And (3) carrying out desalting performance test on the prepared hollow fiber membrane by adopting dead-end filtration. The feed solution was a NaCl solution with a concentration of 500 ppm. The test result shows that the water flux of the prepared GO/PVDF sandwich hollow fiber membrane is 2.8L m-2h-1bar-1The retention rate was 47%.
Example 2 preparation of Sandwich GO/PES hollow fiber membranes
Example 2 differs from example 1 in that the hollow fiber substrate is PES; GO hollow fiber membranes were used as a control. GO hollow fiber membranes differ from sandwich GO/PES hollow fibers in that no porous polymer layer is made.

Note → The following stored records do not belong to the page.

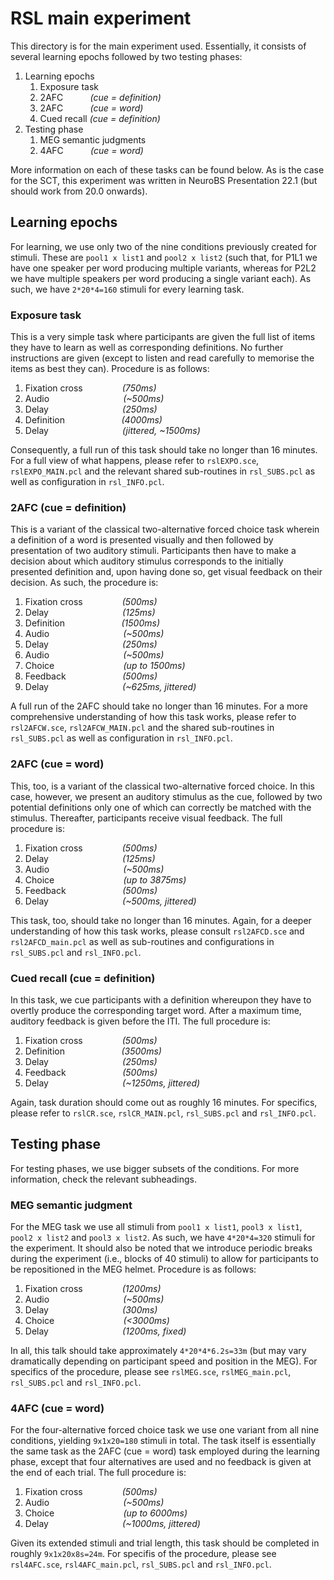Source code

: # RSL main experiment
This directory is for the main experiment used. Essentially, it consists of several learning epochs followed by two testing phases:

1. Learning epochs
   1. Exposure task
   2. 2AFC&nbsp;&nbsp;&nbsp;&nbsp;&nbsp;&nbsp;&nbsp;&nbsp;&nbsp;&nbsp;&nbsp;*(cue = definition)*
   3. 2AFC&nbsp;&nbsp;&nbsp;&nbsp;&nbsp;&nbsp;&nbsp;&nbsp;&nbsp;&nbsp;&nbsp;*(cue = word)*
   4. Cued recall *(cue = definition)*
2. Testing phase
   1. MEG semantic judgments
   2. 4AFC&nbsp;&nbsp;&nbsp;&nbsp;&nbsp;&nbsp;&nbsp;&nbsp;&nbsp;&nbsp;&nbsp;*(cue = word)*

More information on each of these tasks can be found below. As is the case for the SCT, this experiment was written in NeuroBS Presentation 22.1 (but should work from 20.0 onwards).

## Learning epochs
For learning, we use only two of the nine conditions previously created for stimuli. These are `pool1 x list1` and `pool2 x list2` (such that, for P1L1 we have one speaker per word producing multiple variants, whereas for P2L2 we have multiple speakers per word producing a single variant each). As such, we have `2*20*4=160` stimuli for every learning task.

### Exposure task
This is a very simple task where participants are given the full list of items they have to learn as well as corresponding definitions. No further instructions are given (except to listen and read carefully to memorise the items as best they can). Procedure is as follows:

1. Fixation cross&nbsp;&nbsp;&nbsp;&nbsp;&nbsp;&nbsp;&nbsp;&nbsp;&nbsp;&nbsp;&nbsp;&nbsp;&nbsp;&nbsp;&nbsp;&nbsp;*(750ms)*
2. Audio&nbsp;&nbsp;&nbsp;&nbsp;&nbsp;&nbsp;&nbsp;&nbsp;&nbsp;&nbsp;&nbsp;&nbsp;&nbsp;&nbsp;&nbsp;&nbsp;&nbsp;&nbsp;&nbsp;&nbsp;&nbsp;&nbsp;&nbsp;&nbsp;&nbsp;&nbsp;&nbsp;&nbsp;&nbsp;&nbsp;*(~500ms)*
3. Delay&nbsp;&nbsp;&nbsp;&nbsp;&nbsp;&nbsp;&nbsp;&nbsp;&nbsp;&nbsp;&nbsp;&nbsp;&nbsp;&nbsp;&nbsp;&nbsp;&nbsp;&nbsp;&nbsp;&nbsp;&nbsp;&nbsp;&nbsp;&nbsp;&nbsp;&nbsp;&nbsp;&nbsp;&nbsp;&nbsp;*(250ms)*
4. Definition&nbsp;&nbsp;&nbsp;&nbsp;&nbsp;&nbsp;&nbsp;&nbsp;&nbsp;&nbsp;&nbsp;&nbsp;&nbsp;&nbsp;&nbsp;&nbsp;&nbsp;&nbsp;&nbsp;&nbsp;&nbsp;&nbsp; *(4000ms)*
5. Delay&nbsp;&nbsp;&nbsp;&nbsp;&nbsp;&nbsp;&nbsp;&nbsp;&nbsp;&nbsp;&nbsp;&nbsp;&nbsp;&nbsp;&nbsp;&nbsp;&nbsp;&nbsp;&nbsp;&nbsp;&nbsp;&nbsp;&nbsp;&nbsp;&nbsp;&nbsp;&nbsp;&nbsp;&nbsp;&nbsp;*(jittered, ~1500ms)*

Consequently, a full run of this task should take no longer than 16 minutes. For a full view of what happens, please refer to `rslEXPO.sce`, `rslEXPO_MAIN.pcl` and the relevant shared sub-routines in `rsl_SUBS.pcl` as well as configuration in `rsl_INFO.pcl`.

### 2AFC (cue = definition)
This is a variant of the classical two-alternative forced choice task wherein a definition of a word is presented visually and then followed by presentation of two auditory stimuli. Participants then have to make a decision about which auditory stimulus corresponds to the initially presented definition and, upon having done so, get visual feedback on their decision. As such, the procedure is:


1. Fixation cross&nbsp;&nbsp;&nbsp;&nbsp;&nbsp;&nbsp;&nbsp;&nbsp;&nbsp;&nbsp;&nbsp;&nbsp;&nbsp;&nbsp;&nbsp;&nbsp;*(500ms)*
2. Delay&nbsp;&nbsp;&nbsp;&nbsp;&nbsp;&nbsp;&nbsp;&nbsp;&nbsp;&nbsp;&nbsp;&nbsp;&nbsp;&nbsp;&nbsp;&nbsp;&nbsp;&nbsp;&nbsp;&nbsp;&nbsp;&nbsp;&nbsp;&nbsp;&nbsp;&nbsp;&nbsp;&nbsp;&nbsp;&nbsp;*(125ms)*
3. Definition&nbsp;&nbsp;&nbsp;&nbsp;&nbsp;&nbsp;&nbsp;&nbsp;&nbsp;&nbsp;&nbsp;&nbsp;&nbsp;&nbsp;&nbsp;&nbsp;&nbsp;&nbsp;&nbsp;&nbsp;&nbsp;&nbsp; *(1500ms)*
4. Audio&nbsp;&nbsp;&nbsp;&nbsp;&nbsp;&nbsp;&nbsp;&nbsp;&nbsp;&nbsp;&nbsp;&nbsp;&nbsp;&nbsp;&nbsp;&nbsp;&nbsp;&nbsp;&nbsp;&nbsp;&nbsp;&nbsp;&nbsp;&nbsp;&nbsp;&nbsp;&nbsp;&nbsp;&nbsp;&nbsp;*(~500ms)*
5. Delay&nbsp;&nbsp;&nbsp;&nbsp;&nbsp;&nbsp;&nbsp;&nbsp;&nbsp;&nbsp;&nbsp;&nbsp;&nbsp;&nbsp;&nbsp;&nbsp;&nbsp;&nbsp;&nbsp;&nbsp;&nbsp;&nbsp;&nbsp;&nbsp;&nbsp;&nbsp;&nbsp;&nbsp;&nbsp;&nbsp;*(250ms)*
6. Audio&nbsp;&nbsp;&nbsp;&nbsp;&nbsp;&nbsp;&nbsp;&nbsp;&nbsp;&nbsp;&nbsp;&nbsp;&nbsp;&nbsp;&nbsp;&nbsp;&nbsp;&nbsp;&nbsp;&nbsp;&nbsp;&nbsp;&nbsp;&nbsp;&nbsp;&nbsp;&nbsp;&nbsp;&nbsp;&nbsp;*(~500ms)*
7. Choice&nbsp;&nbsp;&nbsp;&nbsp;&nbsp;&nbsp;&nbsp;&nbsp;&nbsp;&nbsp;&nbsp;&nbsp;&nbsp;&nbsp;&nbsp;&nbsp;&nbsp;&nbsp;&nbsp;&nbsp;&nbsp;&nbsp;&nbsp;&nbsp;&nbsp;&nbsp;&nbsp; *(up to 1500ms)*
8. Feedback&nbsp;&nbsp;&nbsp;&nbsp;&nbsp;&nbsp;&nbsp;&nbsp;&nbsp;&nbsp;&nbsp;&nbsp;&nbsp;&nbsp;&nbsp;&nbsp;&nbsp;&nbsp;&nbsp;&nbsp;&nbsp;&nbsp;&nbsp;*(500ms)*
9. Delay&nbsp;&nbsp;&nbsp;&nbsp;&nbsp;&nbsp;&nbsp;&nbsp;&nbsp;&nbsp;&nbsp;&nbsp;&nbsp;&nbsp;&nbsp;&nbsp;&nbsp;&nbsp;&nbsp;&nbsp;&nbsp;&nbsp;&nbsp;&nbsp;&nbsp;&nbsp;&nbsp;&nbsp;&nbsp;&nbsp;*(~625ms, jittered)*

A full run of the 2AFC should take no longer than 16 minutes. For a more comprehensive understanding of how this task works, please refer to `rsl2AFCW.sce`, `rsl2AFCW_MAIN.pcl` and the shared sub-routines in `rsl_SUBS.pcl` as well as configuration in `rsl_INFO.pcl`.

### 2AFC (cue = word)
This, too, is a variant of the classical two-alternative forced choice. In this case, however, we present an auditory stimulus as the cue, followed by two potential definitions only one of which can correctly be matched with the stimulus. Thereafter, participants receive visual feedback. The full procedure is:

1. Fixation cross&nbsp;&nbsp;&nbsp;&nbsp;&nbsp;&nbsp;&nbsp;&nbsp;&nbsp;&nbsp;&nbsp;&nbsp;&nbsp;&nbsp;&nbsp;&nbsp;*(500ms)*
2. Delay&nbsp;&nbsp;&nbsp;&nbsp;&nbsp;&nbsp;&nbsp;&nbsp;&nbsp;&nbsp;&nbsp;&nbsp;&nbsp;&nbsp;&nbsp;&nbsp;&nbsp;&nbsp;&nbsp;&nbsp;&nbsp;&nbsp;&nbsp;&nbsp;&nbsp;&nbsp;&nbsp;&nbsp;&nbsp;&nbsp;*(125ms)*
3. Audio&nbsp;&nbsp;&nbsp;&nbsp;&nbsp;&nbsp;&nbsp;&nbsp;&nbsp;&nbsp;&nbsp;&nbsp;&nbsp;&nbsp;&nbsp;&nbsp;&nbsp;&nbsp;&nbsp;&nbsp;&nbsp;&nbsp;&nbsp;&nbsp;&nbsp;&nbsp;&nbsp;&nbsp;&nbsp;&nbsp;*(~500ms)*
4. Choice&nbsp;&nbsp;&nbsp;&nbsp;&nbsp;&nbsp;&nbsp;&nbsp;&nbsp;&nbsp;&nbsp;&nbsp;&nbsp;&nbsp;&nbsp;&nbsp;&nbsp;&nbsp;&nbsp;&nbsp;&nbsp;&nbsp;&nbsp;&nbsp;&nbsp;&nbsp;&nbsp; *(up to 3875ms)*
5. Feedback&nbsp;&nbsp;&nbsp;&nbsp;&nbsp;&nbsp;&nbsp;&nbsp;&nbsp;&nbsp;&nbsp;&nbsp;&nbsp;&nbsp;&nbsp;&nbsp;&nbsp;&nbsp;&nbsp;&nbsp;&nbsp;&nbsp;&nbsp;*(500ms)*
6. Delay&nbsp;&nbsp;&nbsp;&nbsp;&nbsp;&nbsp;&nbsp;&nbsp;&nbsp;&nbsp;&nbsp;&nbsp;&nbsp;&nbsp;&nbsp;&nbsp;&nbsp;&nbsp;&nbsp;&nbsp;&nbsp;&nbsp;&nbsp;&nbsp;&nbsp;&nbsp;&nbsp;&nbsp;&nbsp;&nbsp;*(~500ms, jittered)*

This task, too, should take no longer than 16 minutes. Again, for a deeper understanding of how this task works, please consult `rsl2AFCD.sce` and `rsl2AFCD_main.pcl` as well as sub-routines and configurations in `rsl_SUBS.pcl` and `rsl_INFO.pcl`.

### Cued recall (cue = definition)
In this task, we cue participants with a definition whereupon they have to overtly produce the corresponding target word. After a maximum time, auditory feedback is given before the ITI. The full procedure is:

1. Fixation cross&nbsp;&nbsp;&nbsp;&nbsp;&nbsp;&nbsp;&nbsp;&nbsp;&nbsp;&nbsp;&nbsp;&nbsp;&nbsp;&nbsp;&nbsp;&nbsp;*(500ms)*
2. Definition&nbsp;&nbsp;&nbsp;&nbsp;&nbsp;&nbsp;&nbsp;&nbsp;&nbsp;&nbsp;&nbsp;&nbsp;&nbsp;&nbsp;&nbsp;&nbsp;&nbsp;&nbsp;&nbsp;&nbsp;&nbsp;&nbsp; *(3500ms)*
3. Delay&nbsp;&nbsp;&nbsp;&nbsp;&nbsp;&nbsp;&nbsp;&nbsp;&nbsp;&nbsp;&nbsp;&nbsp;&nbsp;&nbsp;&nbsp;&nbsp;&nbsp;&nbsp;&nbsp;&nbsp;&nbsp;&nbsp;&nbsp;&nbsp;&nbsp;&nbsp;&nbsp;&nbsp;&nbsp;&nbsp;*(250ms)*
4. Feedback&nbsp;&nbsp;&nbsp;&nbsp;&nbsp;&nbsp;&nbsp;&nbsp;&nbsp;&nbsp;&nbsp;&nbsp;&nbsp;&nbsp;&nbsp;&nbsp;&nbsp;&nbsp;&nbsp;&nbsp;&nbsp;&nbsp;&nbsp;*(500ms)*
5. Delay&nbsp;&nbsp;&nbsp;&nbsp;&nbsp;&nbsp;&nbsp;&nbsp;&nbsp;&nbsp;&nbsp;&nbsp;&nbsp;&nbsp;&nbsp;&nbsp;&nbsp;&nbsp;&nbsp;&nbsp;&nbsp;&nbsp;&nbsp;&nbsp;&nbsp;&nbsp;&nbsp;&nbsp;&nbsp;&nbsp;*(~1250ms, jittered)*

Again, task duration should come out as roughly 16 minutes. For specifics, please refer to `rslCR.sce`, `rslCR_MAIN.pcl`, `rsl_SUBS.pcl` and `rsl_INFO.pcl`.

## Testing phase
For testing phases, we use bigger subsets of the conditions. For more information, check the relevant subheadings.

### MEG semantic judgment
For the MEG task we use all stimuli from `pool1 x list1`, `pool3 x list1`, `pool2 x list2` and `pool3 x list2`. As such, we have `4*20*4=320` stimuli for the experiment. It should also be noted that we introduce periodic breaks during the experiment (i.e., blocks of 40 stimuli) to allow for participants to be repositioned in the MEG helmet. Procedure is as follows:

1. Fixation cross&nbsp;&nbsp;&nbsp;&nbsp;&nbsp;&nbsp;&nbsp;&nbsp;&nbsp;&nbsp;&nbsp;&nbsp;&nbsp;&nbsp;&nbsp;&nbsp;*(1200ms)*
2. Audio&nbsp;&nbsp;&nbsp;&nbsp;&nbsp;&nbsp;&nbsp;&nbsp;&nbsp;&nbsp;&nbsp;&nbsp;&nbsp;&nbsp;&nbsp;&nbsp;&nbsp;&nbsp;&nbsp;&nbsp;&nbsp;&nbsp;&nbsp;&nbsp;&nbsp;&nbsp;&nbsp;&nbsp;&nbsp;&nbsp;*(~500ms)*
3. Delay&nbsp;&nbsp;&nbsp;&nbsp;&nbsp;&nbsp;&nbsp;&nbsp;&nbsp;&nbsp;&nbsp;&nbsp;&nbsp;&nbsp;&nbsp;&nbsp;&nbsp;&nbsp;&nbsp;&nbsp;&nbsp;&nbsp;&nbsp;&nbsp;&nbsp;&nbsp;&nbsp;&nbsp;&nbsp;&nbsp;*(300ms)*
4. Choice&nbsp;&nbsp;&nbsp;&nbsp;&nbsp;&nbsp;&nbsp;&nbsp;&nbsp;&nbsp;&nbsp;&nbsp;&nbsp;&nbsp;&nbsp;&nbsp;&nbsp;&nbsp;&nbsp;&nbsp;&nbsp;&nbsp;&nbsp;&nbsp;&nbsp;&nbsp;&nbsp;&nbsp;*(<3000ms)*
6. Delay&nbsp;&nbsp;&nbsp;&nbsp;&nbsp;&nbsp;&nbsp;&nbsp;&nbsp;&nbsp;&nbsp;&nbsp;&nbsp;&nbsp;&nbsp;&nbsp;&nbsp;&nbsp;&nbsp;&nbsp;&nbsp;&nbsp;&nbsp;&nbsp;&nbsp;&nbsp;&nbsp;&nbsp;&nbsp;&nbsp;*(1200ms, fixed)*

In all, this talk should take approximately `4*20*4*6.2s=33m` (but may vary dramatically depending on participant speed and position in the MEG). For specifics of the procedure, please see `rslMEG.sce`, `rslMEG_main.pcl`, `rsl_SUBS.pcl` and `rsl_INFO.pcl`.

### 4AFC (cue = word)
For the four-alternative forced choice task we use one variant from all nine conditions, yielding `9x1x20=180` stimuli in total. The task itself is essentially the same task as the 2AFC (cue = word) task employed during the learning phase, except that four alternatives are used and no feedback is given at the end of each trial. The full procedure is:

1. Fixation cross&nbsp;&nbsp;&nbsp;&nbsp;&nbsp;&nbsp;&nbsp;&nbsp;&nbsp;&nbsp;&nbsp;&nbsp;&nbsp;&nbsp;&nbsp;&nbsp;*(500ms)*
2. Audio&nbsp;&nbsp;&nbsp;&nbsp;&nbsp;&nbsp;&nbsp;&nbsp;&nbsp;&nbsp;&nbsp;&nbsp;&nbsp;&nbsp;&nbsp;&nbsp;&nbsp;&nbsp;&nbsp;&nbsp;&nbsp;&nbsp;&nbsp;&nbsp;&nbsp;&nbsp;&nbsp;&nbsp;&nbsp;&nbsp;*(~500ms)*
3. Choice&nbsp;&nbsp;&nbsp;&nbsp;&nbsp;&nbsp;&nbsp;&nbsp;&nbsp;&nbsp;&nbsp;&nbsp;&nbsp;&nbsp;&nbsp;&nbsp;&nbsp;&nbsp;&nbsp;&nbsp;&nbsp;&nbsp;&nbsp;&nbsp;&nbsp;&nbsp;&nbsp; *(up to 6000ms)*
4. Delay&nbsp;&nbsp;&nbsp;&nbsp;&nbsp;&nbsp;&nbsp;&nbsp;&nbsp;&nbsp;&nbsp;&nbsp;&nbsp;&nbsp;&nbsp;&nbsp;&nbsp;&nbsp;&nbsp;&nbsp;&nbsp;&nbsp;&nbsp;&nbsp;&nbsp;&nbsp;&nbsp;&nbsp;&nbsp;&nbsp;*(~1000ms, jittered)*

Given its extended stimuli and trial length, this task should be completed in roughly `9x1x20x8s=24m`. For specifis of the procedure, please see `rsl4AFC.sce`, `rsl4AFC_main.pcl`, `rsl_SUBS.pcl` and `rsl_INFO.pcl`.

And (3) carrying out desalting performance test on the prepared hollow fiber membrane by adopting dead-end filtration. The feed solution was a NaCl solution with a concentration of 500 ppm. The water flux of the prepared sandwich GO/PES hollow fiber membrane is 7.1L m-2h-1bar-1The retention rate was 95%. The membrane flux is less than 14.5L m of GO hollow fiber membrane-2h-1bar-1But the rejection rate is greatly improved relative to 21% of the GO hollow fiber membrane. Ultrasonic treatment is carried out on the GO hollow fiber membrane and the sandwich GO/PES hollow fiber membrane for 30min for many times, and the water flux and the rejection rate of the GO hollow fiber membrane are respectively 13L m-2h-1bar-1And 20%, and sandwich GO-PES hollow fiber membraneThe flux and retention properties of (a) were almost constant, indicating that the membrane had very high stability.
The above embodiments are preferred embodiments of the present invention, but the present invention is not limited to the above embodiments, and any other changes, modifications, substitutions, combinations, and simplifications which do not depart from the spirit and principle of the present invention should be construed as equivalents thereof, and all such changes, modifications, substitutions, combinations, and simplifications are intended to be included in the scope of the present invention.
Claims (9)
1. A preparation method of a sandwich graphene oxide hollow fiber membrane with a fixed interlayer spacing is characterized by comprising the following steps:
(1) preparing a GO hollow fiber membrane: sealing one end of a hollow fiber substrate membrane, soaking the hollow fiber substrate membrane in GO suspension, and depositing a GO layer on the surface of the hollow fiber substrate through vacuum suction of the other end to obtain a GO hollow fiber membrane;
(2) preparation of a sandwich GO hollow fiber membrane: firstly, dissolving a polymer in an organic solvent to obtain a polymer solution, then removing bubbles in the solution, soaking the GO hollow fiber membrane obtained in the step (1) in the polymer solution, taking out the GO hollow fiber membrane, soaking the GO hollow fiber membrane in water for phase conversion to obtain a sandwich membrane with a porous polymer layer, then placing the sandwich membrane in water, and finally drying the sandwich membrane to obtain the sandwich GO hollow fiber membrane;
the hollow fiber basement membrane in the step (1) is a hollow fiber polyether sulfone basement membrane;
the polymer in the step (2) is polysulfone.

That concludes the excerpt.